I don't like the design but I'm getting it because I planned to upgrade to a XL anyway, because it's a collector's item and because AC is my favorite game.


----------



## Trent the Paladin (Apr 17, 2013)

I'm happy with my Pikachu XL, see no need to upgrade to the Animal Crossing Xl.


----------



## Fire_Fist (Apr 17, 2013)

I voted for the 3rd option. I'm hoping there'll more AC:NL bundles in the future, preferably with different coloured XLs. But then again, I could just buy a skin for it and conceal the pictures and dots on the top... 

Well, at least those who wanted it to come to the west got the news they wanted.


----------



## Tapa (Apr 17, 2013)

I'm going to try and get it. I've been tempted to switch to an XL already though.


----------



## Zen (Apr 17, 2013)

When do y'all think preorders will be up?


----------



## Mike! (Apr 17, 2013)

I'm hoping to upgrade to an XL this summer, but the Animal Crossing one's design just isn't to my taste. If it was green, with a leaf motif or something, I'd jump at the chance. :-/


----------



## Kabune (Apr 17, 2013)

OMG i can't wait! I was getting worried that this delicious looking thing wouldn't make it to the US. I wanted this thing then, and i can't wait to get it now. I have 2 3DS consoles now, and i don't want to waste money, but then again i really like the XL and have already made up my mind that i want an XL, so i hope they have this in stock on launch day.


----------



## Jemjewel (Apr 17, 2013)

I _really_ like my pink XL but..._limited edition Animal Crossing XL._


----------



## KirbyHugger8D (Apr 17, 2013)

Does gamestop still have that thing where you can trade in your old devise to get money taken off?  I really want this and am willing to trade in my 3ds.  Plus I own 3 different wii's at my mom's so I can give them one of those.  I'M SO EXCITED FOR THIS!


----------



## JKDOS (Apr 17, 2013)

I will not be getting it. The design is childish and a let down. I could comeup with many better designs for a "Animal Crossing" themed 3DS XL.

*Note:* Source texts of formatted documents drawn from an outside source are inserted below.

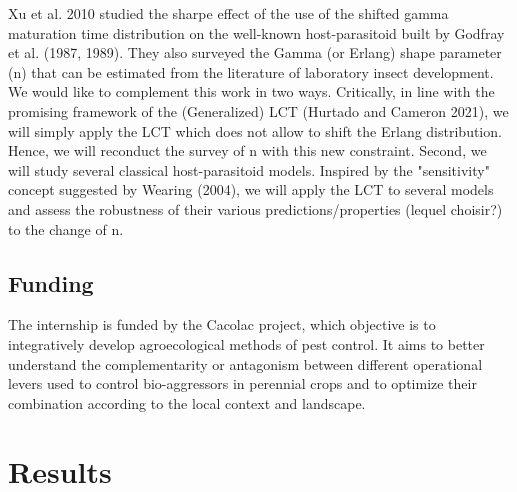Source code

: \documentclass[12pt,a4paper,onecolumn]{article}
\begin{document}
\tabto{1 cm} Xu et al. 2010 studied the sharpe effect of the use of the shifted gamma maturation time distribution on the well-known host-parasitoid built by Godfray et al. (1987, 1989). They also surveyed the Gamma (or Erlang) shape parameter (n) that can be estimated from the literature of laboratory insect development. We would like to complement this work in two ways. Critically, in line with the promising framework of the (Generalized) LCT (Hurtado and Cameron 2021), we will simply apply the LCT which does not allow to shift the Erlang distribution. Hence, we will reconduct the survey of n with this new constraint. Second, we will study several classical host-parasitoid models. Inspired by the "sensitivity" concept suggested by Wearing (2004), we will apply the LCT to several models and assess the robustness of their various predictions/properties (lequel choisir?) to the change of n.

\subsection{Funding}
The internship is funded by the Cacolac project, which objective is to integratively develop agroecological methods of pest control. It aims to better understand the complementarity or antagonism between different operational levers used to control bio-aggressors in perennial crops and to optimize their combination according to the local context and landscape.







\section{Results}
\end{document}
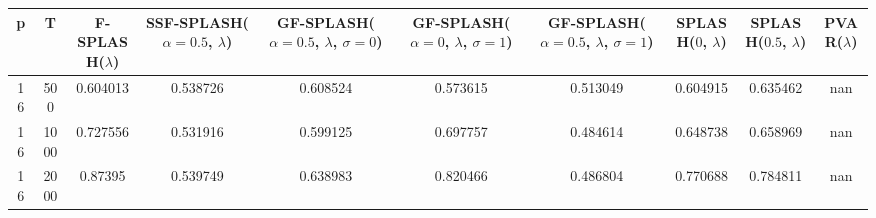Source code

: \begin{tabular}{cccccccccc}
\hline
  p  &  T   &  F-SPLASH($\lambda$)  &  SSF-SPLASH($\alpha=0.5$, $\lambda$)  &  GF-SPLASH($\alpha=0.5$, $\lambda$, $\sigma=0$)  &  GF-SPLASH($\alpha=0$, $\lambda$, $\sigma=1$)  &  GF-SPLASH($\alpha=0.5$, $\lambda$, $\sigma=1$)  &  SPLASH($0$, $\lambda$)  &  SPLASH($0.5$, $\lambda$)  &  PVAR($\lambda$)  \\
\hline
 16  & 500  &       0.604013        &               0.538726                &                     0.608524                     &                    0.573615                    &                     0.513049                     &         0.604915         &          0.635462          &        nan        \\
 16  & 1000 &       0.727556        &               0.531916                &                     0.599125                     &                    0.697757                    &                     0.484614                     &         0.648738         &          0.658969          &        nan        \\
 16  & 2000 &        0.87395        &               0.539749                &                     0.638983                     &                    0.820466                    &                     0.486804                     &         0.770688         &          0.784811          &        nan        \\
\hline
\end{tabular}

As an adult gamer, this is just not something I could see my self using. I will just buy the Blue XL I guess.


----------



## PapaNer (Apr 17, 2013)

KirbyHugger8D said:


> Does gamestop still have that thing where you can trade in your old devise to get money taken off?  I really want this and am willing to trade in my 3ds.  Plus I own 3 different wii's at my mom's so I can give them one of those.  I'M SO EXCITED FOR THIS!

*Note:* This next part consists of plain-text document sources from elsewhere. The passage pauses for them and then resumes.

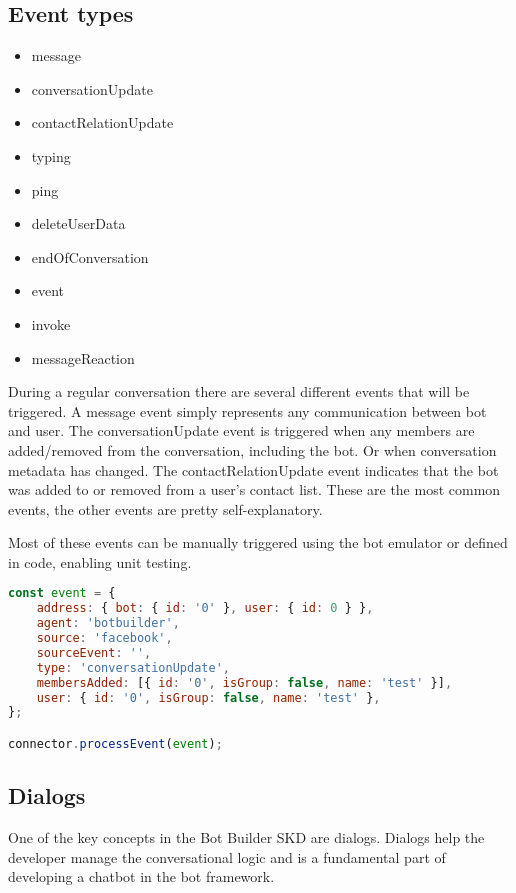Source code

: \newpage

\subsection{Event types}
\begin{itemize}
	\item message
	\item conversationUpdate
	\item contactRelationUpdate
	\item typing
	\item ping
	\item deleteUserData
	\item endOfConversation
	\item event
	\item invoke
	\item messageReaction
\end{itemize}

During a regular conversation there are several different events that will be triggered. A message event simply represents any communication between bot and user. The conversationUpdate event is triggered when any members are added/removed from the conversation, including the bot. Or when conversation metadata has changed. The contactRelationUpdate event indicates that the bot was added to or removed from a user's contact list.
These are the most common events, the other events are pretty self-explanatory.

Most of these events can be manually triggered using the bot emulator or defined in code, enabling unit testing.

\begin{lstlisting}[language=JavaScript,caption=Sending a mock event to the bot,label=listing:botframework-mock-event]
const event = {
	address: { bot: { id: '0' }, user: { id: 0 } },
	agent: 'botbuilder',
	source: 'facebook',
	sourceEvent: '',
	type: 'conversationUpdate',
	membersAdded: [{ id: '0', isGroup: false, name: 'test' }],
	user: { id: '0', isGroup: false, name: 'test' },
};

connector.processEvent(event);
\end{lstlisting}

\subsection{Dialogs}

One of the key concepts in the Bot Builder SKD are dialogs. Dialogs help the developer manage the conversational logic and is a fundamental part of developing a chatbot in the bot framework.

They do.  Sometimes you even get bonus money for console!


----------



## JKDOS (Apr 17, 2013)

Hold off on trading in your old device! All your eshop games must be transferred from settings, you cannot swop SD cards


----------



## KirbyHugger8D (Apr 17, 2013)

At first I didn't really like the design, but it's really grown on me.  Hopefully my mom will buy it for me (haha 13 is too young to work)!


----------



## JKDOS (Apr 17, 2013)

I will not be getting it. The design is childish and a let down. I could comeup with many better designs for a "Animal Crossing" themed 3DS XL.

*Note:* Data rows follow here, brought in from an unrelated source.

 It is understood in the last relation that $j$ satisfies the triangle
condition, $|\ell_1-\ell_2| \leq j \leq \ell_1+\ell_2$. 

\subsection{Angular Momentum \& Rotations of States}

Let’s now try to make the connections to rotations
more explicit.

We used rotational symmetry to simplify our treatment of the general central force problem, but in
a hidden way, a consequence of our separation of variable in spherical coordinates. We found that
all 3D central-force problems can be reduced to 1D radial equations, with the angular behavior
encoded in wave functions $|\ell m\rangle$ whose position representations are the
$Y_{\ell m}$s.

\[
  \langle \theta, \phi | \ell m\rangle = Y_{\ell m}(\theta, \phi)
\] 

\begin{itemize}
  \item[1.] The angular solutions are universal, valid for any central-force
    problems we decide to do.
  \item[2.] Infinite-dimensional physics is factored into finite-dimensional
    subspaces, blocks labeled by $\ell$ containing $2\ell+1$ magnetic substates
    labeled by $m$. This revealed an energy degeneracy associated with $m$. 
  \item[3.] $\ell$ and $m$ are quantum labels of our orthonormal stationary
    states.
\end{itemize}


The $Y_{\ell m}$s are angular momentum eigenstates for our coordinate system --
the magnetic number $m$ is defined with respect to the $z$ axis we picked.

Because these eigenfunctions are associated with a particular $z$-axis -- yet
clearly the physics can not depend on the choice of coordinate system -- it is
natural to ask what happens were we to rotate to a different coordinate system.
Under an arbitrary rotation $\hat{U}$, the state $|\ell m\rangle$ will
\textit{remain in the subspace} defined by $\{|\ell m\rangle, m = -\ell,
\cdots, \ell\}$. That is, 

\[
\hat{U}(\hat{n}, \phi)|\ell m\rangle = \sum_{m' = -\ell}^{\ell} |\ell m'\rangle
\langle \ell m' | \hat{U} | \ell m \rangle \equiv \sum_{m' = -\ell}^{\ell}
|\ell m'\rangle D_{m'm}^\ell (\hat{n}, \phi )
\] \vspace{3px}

As an adult gamer, this is just not something I could see my self using. I will just buy the Blue XL I guess


----------



## Trundle (Apr 17, 2013)

Probably not but I would if I had the money!


----------



## Peoki (Apr 17, 2013)

Well then. 
I said in an earlier thread I wouldn't be getting this if NoA decided to bring it over, but.. the temptations! I'll be losing money if I swap my 3DS XL since I bought it on sale for $150 last November. WHY MUST THEY DO THIS.


----------



## MadamSpringy (Apr 17, 2013)

I'm definitely going to try and get the bundle. The design is perfect for me. A clean, simple design that subtly advertises the franchise, with white! I know others say that a white 3DS will just get dirty, but I loved my white DS Lite and took great care of it. I think the pikachu 3DS XL is cute, but I'm not sure I'd want to carry around a huge upside-down pikachu face with me everywhere, haha.


----------



## KirbyHugger8D (Apr 17, 2013)

traceguy said:


> Hold off on trading in your old device! All your eshop games must be transferred from settings, you cannot swop SD cards



Well I don't have eshop games.  I barely use my 3ds now, so no worries!  Is this considered "cheap" for a 3dsxl, or is it pricey?


----------



## Bambi (Apr 17, 2013)

I LOVE it! I also love my pink one though and it's not worth the switch for me  Had I not already bought one I would definitely go for it <3


----------



## aikatears (Apr 17, 2013)

traceguy said:


> Hold off on trading in your old device! All your eshop games must be transferred from settings, you cannot swop SD cards


you cant? I would not give them my 16 gb sd card no way


----------



## Nicole (Apr 17, 2013)

I want to upgrade from my orginal ds to an xl, but I'm not going to get this. I want a physical copy of the game anyways.


----------



## Stargirl (Apr 17, 2013)

I REALLY want it, but I just got a Midnight Purple 3DS a few weeks ago 'cause I didn't think it would leave JPN & SK. My parents'll say no anyway, and I'm going Physical, too... 
I guess Fate just doesn't want me to have it. xD I can get a skin if I really want to.


----------



## Tammyface (Apr 17, 2013)

Reading comments, it makes me feel better that so many people have normal 3DSs! I have a pink one with this skin on the inside:
http://www.decalgirl.com/artwork/3228/Sophisticate
and I love how it looks, and I didn't get an XL because I didn't think it was worth it, but it seems like EVERYONE has an XL and loves the huge screen and how great it displays New Leaf. I'm so jealous! 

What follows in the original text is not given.